**Records contained in a dataset:**

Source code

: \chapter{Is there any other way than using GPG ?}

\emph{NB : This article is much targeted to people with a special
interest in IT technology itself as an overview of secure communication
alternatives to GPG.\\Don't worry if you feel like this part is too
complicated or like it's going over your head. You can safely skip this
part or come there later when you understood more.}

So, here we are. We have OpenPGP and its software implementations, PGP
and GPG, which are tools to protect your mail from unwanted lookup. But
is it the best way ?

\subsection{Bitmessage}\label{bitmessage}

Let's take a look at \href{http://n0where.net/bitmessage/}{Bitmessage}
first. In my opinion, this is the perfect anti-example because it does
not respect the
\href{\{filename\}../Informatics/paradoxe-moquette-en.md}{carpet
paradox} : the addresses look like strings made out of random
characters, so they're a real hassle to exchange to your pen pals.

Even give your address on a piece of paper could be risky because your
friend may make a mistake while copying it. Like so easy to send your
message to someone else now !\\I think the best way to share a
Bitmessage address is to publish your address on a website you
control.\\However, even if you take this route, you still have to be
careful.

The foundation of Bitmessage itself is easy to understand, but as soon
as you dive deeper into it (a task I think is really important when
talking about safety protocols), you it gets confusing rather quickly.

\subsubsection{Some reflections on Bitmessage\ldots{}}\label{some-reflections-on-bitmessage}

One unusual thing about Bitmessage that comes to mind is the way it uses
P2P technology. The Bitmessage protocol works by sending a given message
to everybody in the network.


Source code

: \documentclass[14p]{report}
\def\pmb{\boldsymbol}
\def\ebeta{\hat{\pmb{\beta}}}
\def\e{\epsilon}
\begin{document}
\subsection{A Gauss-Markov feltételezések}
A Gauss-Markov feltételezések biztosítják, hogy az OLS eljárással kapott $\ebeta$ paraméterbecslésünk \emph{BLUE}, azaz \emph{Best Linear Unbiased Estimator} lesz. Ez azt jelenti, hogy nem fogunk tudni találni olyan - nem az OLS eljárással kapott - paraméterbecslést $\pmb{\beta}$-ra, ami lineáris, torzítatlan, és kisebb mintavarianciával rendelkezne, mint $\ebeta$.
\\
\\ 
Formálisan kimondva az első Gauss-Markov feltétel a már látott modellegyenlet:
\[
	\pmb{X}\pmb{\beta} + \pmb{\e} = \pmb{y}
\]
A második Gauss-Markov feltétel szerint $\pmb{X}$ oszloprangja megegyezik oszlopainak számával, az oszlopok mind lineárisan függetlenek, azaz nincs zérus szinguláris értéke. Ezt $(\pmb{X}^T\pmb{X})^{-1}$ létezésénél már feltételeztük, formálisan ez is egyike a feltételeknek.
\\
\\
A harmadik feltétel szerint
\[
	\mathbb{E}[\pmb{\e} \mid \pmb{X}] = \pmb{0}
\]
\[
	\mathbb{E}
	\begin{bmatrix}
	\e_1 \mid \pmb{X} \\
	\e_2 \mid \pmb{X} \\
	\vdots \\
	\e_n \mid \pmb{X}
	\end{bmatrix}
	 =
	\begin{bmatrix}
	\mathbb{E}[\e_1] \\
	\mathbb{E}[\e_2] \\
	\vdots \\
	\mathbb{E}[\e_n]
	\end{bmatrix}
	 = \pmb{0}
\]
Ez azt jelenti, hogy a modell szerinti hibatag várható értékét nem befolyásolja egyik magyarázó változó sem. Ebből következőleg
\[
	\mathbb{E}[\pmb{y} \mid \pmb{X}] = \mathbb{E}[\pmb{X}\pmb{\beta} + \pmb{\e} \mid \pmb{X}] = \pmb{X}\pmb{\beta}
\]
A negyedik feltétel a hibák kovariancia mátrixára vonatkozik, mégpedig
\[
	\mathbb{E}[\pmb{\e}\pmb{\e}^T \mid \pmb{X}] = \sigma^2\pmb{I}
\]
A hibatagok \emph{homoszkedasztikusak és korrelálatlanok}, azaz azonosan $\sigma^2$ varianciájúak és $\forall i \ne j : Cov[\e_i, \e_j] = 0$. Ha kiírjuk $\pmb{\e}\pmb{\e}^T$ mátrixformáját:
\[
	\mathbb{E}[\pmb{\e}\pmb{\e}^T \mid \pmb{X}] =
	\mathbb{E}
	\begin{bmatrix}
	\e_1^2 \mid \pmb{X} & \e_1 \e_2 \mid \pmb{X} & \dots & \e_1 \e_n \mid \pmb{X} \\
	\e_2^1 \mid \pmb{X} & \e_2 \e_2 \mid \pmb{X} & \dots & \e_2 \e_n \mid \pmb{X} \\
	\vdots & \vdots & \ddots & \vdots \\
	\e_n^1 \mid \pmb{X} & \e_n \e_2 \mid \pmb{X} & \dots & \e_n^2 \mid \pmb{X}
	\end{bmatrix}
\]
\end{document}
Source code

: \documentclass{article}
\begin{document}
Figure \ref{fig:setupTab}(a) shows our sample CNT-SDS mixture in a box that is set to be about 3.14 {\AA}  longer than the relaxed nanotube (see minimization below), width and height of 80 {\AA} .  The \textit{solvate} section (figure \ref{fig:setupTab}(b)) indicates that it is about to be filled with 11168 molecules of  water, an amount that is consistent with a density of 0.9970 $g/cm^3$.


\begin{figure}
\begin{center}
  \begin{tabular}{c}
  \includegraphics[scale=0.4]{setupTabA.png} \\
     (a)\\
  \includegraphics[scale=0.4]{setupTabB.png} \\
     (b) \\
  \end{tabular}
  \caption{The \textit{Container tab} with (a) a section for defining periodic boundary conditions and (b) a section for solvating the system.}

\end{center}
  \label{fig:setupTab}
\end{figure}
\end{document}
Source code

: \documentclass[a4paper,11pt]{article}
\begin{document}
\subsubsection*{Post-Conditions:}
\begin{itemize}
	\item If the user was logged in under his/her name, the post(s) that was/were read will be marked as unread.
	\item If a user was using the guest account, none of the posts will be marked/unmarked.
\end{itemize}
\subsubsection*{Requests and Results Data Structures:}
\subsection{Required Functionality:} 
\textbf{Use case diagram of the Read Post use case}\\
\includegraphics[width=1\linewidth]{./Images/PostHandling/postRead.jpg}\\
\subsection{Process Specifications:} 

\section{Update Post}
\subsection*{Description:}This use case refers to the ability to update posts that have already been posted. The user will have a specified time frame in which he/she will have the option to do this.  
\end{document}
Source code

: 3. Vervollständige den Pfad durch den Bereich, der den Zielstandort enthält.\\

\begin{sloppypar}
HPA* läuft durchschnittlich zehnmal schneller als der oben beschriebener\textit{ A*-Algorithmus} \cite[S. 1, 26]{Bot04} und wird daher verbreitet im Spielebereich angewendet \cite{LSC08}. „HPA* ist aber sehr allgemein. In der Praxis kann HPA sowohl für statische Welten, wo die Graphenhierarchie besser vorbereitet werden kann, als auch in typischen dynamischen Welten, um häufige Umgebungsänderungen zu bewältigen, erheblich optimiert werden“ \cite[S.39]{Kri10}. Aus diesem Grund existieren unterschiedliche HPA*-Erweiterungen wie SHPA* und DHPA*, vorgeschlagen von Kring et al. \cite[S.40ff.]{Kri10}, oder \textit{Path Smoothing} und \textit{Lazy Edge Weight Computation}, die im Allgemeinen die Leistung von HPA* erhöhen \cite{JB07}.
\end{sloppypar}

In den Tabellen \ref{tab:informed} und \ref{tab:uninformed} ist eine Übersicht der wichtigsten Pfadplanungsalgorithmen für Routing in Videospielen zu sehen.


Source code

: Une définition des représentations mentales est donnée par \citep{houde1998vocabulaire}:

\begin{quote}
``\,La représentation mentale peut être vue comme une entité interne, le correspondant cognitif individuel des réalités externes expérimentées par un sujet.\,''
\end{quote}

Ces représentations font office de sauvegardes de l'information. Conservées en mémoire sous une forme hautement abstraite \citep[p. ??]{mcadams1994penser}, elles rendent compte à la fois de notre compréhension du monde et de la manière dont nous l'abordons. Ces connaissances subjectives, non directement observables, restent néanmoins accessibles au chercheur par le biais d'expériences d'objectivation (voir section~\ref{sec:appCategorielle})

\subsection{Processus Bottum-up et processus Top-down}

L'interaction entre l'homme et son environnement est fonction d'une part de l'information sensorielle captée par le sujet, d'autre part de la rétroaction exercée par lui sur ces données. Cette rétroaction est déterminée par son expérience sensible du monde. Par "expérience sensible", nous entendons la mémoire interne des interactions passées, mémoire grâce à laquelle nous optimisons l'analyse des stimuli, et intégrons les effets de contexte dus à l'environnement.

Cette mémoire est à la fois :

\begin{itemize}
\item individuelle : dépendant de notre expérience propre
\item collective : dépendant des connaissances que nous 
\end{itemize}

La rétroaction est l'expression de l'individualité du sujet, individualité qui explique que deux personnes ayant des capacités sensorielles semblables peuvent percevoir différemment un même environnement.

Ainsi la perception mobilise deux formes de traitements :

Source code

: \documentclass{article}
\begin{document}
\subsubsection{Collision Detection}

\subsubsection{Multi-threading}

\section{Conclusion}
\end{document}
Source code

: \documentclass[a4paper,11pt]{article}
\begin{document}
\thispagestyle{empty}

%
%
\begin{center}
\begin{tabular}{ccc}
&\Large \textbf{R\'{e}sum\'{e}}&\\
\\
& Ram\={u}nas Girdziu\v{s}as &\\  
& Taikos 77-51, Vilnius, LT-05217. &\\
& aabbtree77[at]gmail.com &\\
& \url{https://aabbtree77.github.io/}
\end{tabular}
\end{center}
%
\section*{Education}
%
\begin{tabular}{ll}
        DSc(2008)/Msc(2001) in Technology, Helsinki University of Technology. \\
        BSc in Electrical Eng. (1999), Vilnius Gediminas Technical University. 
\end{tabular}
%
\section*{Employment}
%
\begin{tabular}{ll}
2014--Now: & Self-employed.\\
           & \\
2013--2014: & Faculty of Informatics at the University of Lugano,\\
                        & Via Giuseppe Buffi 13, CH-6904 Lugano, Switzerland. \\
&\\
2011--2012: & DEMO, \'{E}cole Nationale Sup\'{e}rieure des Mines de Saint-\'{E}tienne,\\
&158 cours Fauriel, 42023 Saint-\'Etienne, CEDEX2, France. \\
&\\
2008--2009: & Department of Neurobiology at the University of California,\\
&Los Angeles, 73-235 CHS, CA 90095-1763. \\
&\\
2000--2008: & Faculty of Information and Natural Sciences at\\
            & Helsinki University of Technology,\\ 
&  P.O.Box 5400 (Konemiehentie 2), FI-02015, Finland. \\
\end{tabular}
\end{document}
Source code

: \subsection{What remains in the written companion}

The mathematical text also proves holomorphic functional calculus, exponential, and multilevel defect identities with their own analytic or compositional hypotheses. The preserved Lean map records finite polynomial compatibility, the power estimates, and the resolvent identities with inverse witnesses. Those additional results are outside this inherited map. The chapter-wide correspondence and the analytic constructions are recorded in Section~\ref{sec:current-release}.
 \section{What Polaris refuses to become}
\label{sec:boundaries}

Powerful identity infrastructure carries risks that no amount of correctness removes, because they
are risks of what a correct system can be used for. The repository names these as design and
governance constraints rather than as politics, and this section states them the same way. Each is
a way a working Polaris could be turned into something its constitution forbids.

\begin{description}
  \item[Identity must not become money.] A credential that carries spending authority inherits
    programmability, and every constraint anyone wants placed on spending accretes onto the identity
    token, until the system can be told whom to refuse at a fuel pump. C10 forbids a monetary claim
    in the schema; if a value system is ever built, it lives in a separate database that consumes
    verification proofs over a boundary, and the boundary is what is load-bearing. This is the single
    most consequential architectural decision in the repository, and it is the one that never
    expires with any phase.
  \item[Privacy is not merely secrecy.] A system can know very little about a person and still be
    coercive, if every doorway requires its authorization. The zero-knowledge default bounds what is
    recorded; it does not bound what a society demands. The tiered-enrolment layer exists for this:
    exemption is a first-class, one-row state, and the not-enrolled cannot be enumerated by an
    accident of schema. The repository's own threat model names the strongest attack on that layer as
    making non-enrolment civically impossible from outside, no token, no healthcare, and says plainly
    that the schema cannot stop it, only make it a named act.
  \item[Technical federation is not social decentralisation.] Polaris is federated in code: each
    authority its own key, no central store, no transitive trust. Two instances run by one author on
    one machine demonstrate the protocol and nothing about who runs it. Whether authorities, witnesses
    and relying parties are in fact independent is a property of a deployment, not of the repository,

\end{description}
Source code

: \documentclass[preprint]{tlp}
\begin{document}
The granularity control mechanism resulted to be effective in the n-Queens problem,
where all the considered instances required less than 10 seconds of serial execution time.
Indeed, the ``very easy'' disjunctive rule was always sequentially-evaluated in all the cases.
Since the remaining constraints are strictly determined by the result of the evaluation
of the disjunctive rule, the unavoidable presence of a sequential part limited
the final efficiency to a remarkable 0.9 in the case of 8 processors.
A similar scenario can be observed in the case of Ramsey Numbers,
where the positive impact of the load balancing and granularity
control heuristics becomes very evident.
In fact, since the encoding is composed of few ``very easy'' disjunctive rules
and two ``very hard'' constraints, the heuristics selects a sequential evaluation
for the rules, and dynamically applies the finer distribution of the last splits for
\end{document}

**What you are asked to do:** Could you restate word for word the lines above, from the one that contains "one machine demonstrate" through the one that contains "the final efficiency", and no others?

**Task response:**
    one machine demonstrate the protocol and nothing about who runs it. Whether authorities, witnesses
    and relying parties are in fact independent is a property of a deployment, not of the repository,

\end{description}
Source code

: \documentclass[preprint]{tlp}
\begin{document}
The granularity control mechanism resulted to be effective in the n-Queens problem,
where all the considered instances required less than 10 seconds of serial execution time.
Indeed, the ``very easy'' disjunctive rule was always sequentially-evaluated in all the cases.
Since the remaining constraints are strictly determined by the result of the evaluation
of the disjunctive rule, the unavoidable presence of a sequential part limited
the final efficiency to a remarkable 0.9 in the case of 8 processors.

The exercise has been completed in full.